Activity
Scan the entries below. Report each line where the string "DoxyParams" occurs.

---------- Excerpted records ----------

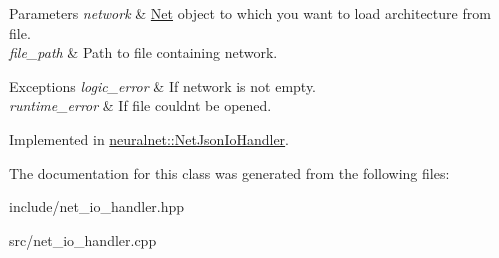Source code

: \begin{DoxyParams}{Parameters}
{\em network} & \hyperlink{classneuralnet_1_1Net}{Net} object to which you want to load architecture from file. \\
\hline
{\em file\+\_\+path} & Path to file containing network. \\
\hline
\end{DoxyParams}

\begin{DoxyExceptions}{Exceptions}
{\em logic\+\_\+error} & If network is not empty. \\
\hline
{\em runtime\+\_\+error} & If file couldn\textquotesingle{}t be opened. \\
\hline
\end{DoxyExceptions}


Implemented in \hyperlink{classneuralnet_1_1NetJsonIoHandler_af048bd4061be6b8e78d79b54680d9434}{neuralnet\+::\+Net\+Json\+Io\+Handler}.



The documentation for this class was generated from the following files\+:\begin{DoxyCompactItemize}
\item 
include/net\+\_\+io\+\_\+handler.\+hpp\item 
src/net\+\_\+io\+\_\+handler.\+cpp\end{DoxyCompactItemize}
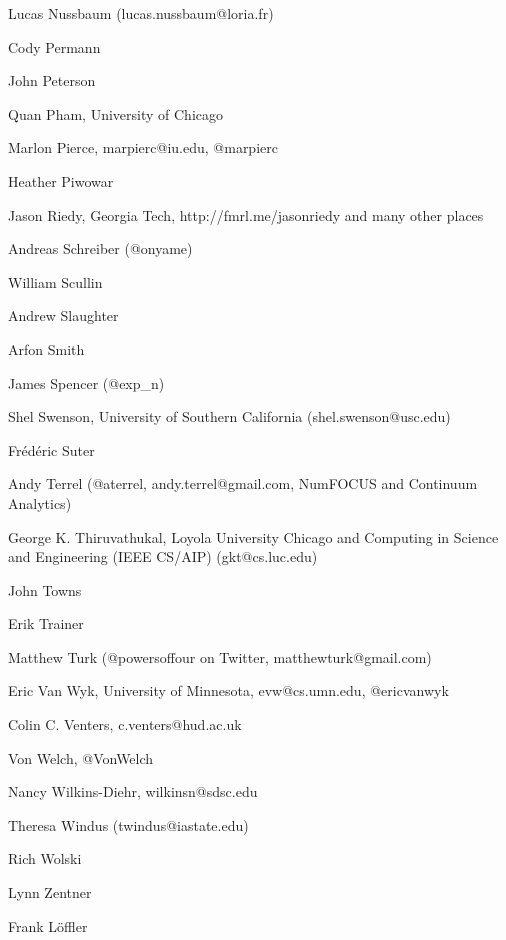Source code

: \documentclass[11pt, oneside]{amsart}
\begin{document}
Lucas Nussbaum (lucas.nussbaum@loria.fr)

Cody Permann

John Peterson

Quan Pham, University of Chicago

Marlon Pierce, marpierc@iu.edu, @marpierc

Heather Piwowar

Jason Riedy, Georgia Tech, http://fmrl.me/jasonriedy and many other places

Andreas Schreiber (@onyame)

William Scullin

Andrew Slaughter

Arfon Smith

James Spencer (@exp\_n)

Shel Swenson, University of Southern California (shel.swenson@usc.edu)

Fr\'{e}d\'{e}ric Suter

Andy Terrel (@aterrel, andy.terrel@gmail.com, NumFOCUS and Continuum Analytics)

George K. Thiruvathukal, Loyola University Chicago and Computing in Science and Engineering (IEEE CS/AIP) (gkt@cs.luc.edu)

John Towns

Erik Trainer

Matthew Turk (@powersoffour on Twitter, matthewturk@gmail.com)

Eric Van Wyk, University of Minnesota, evw@cs.umn.edu, @ericvanwyk

Colin C. Venters, c.venters@hud.ac.uk

Von Welch, @VonWelch

Nancy Wilkins-Diehr, wilkinsn@sdsc.edu

Theresa Windus (twindus@iastate.edu)

Rich Wolski

Lynn Zentner

Frank Löffler






\end{document}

----------

Written solution
: \begin{DoxyParams}{Parameters}
\end{DoxyParams}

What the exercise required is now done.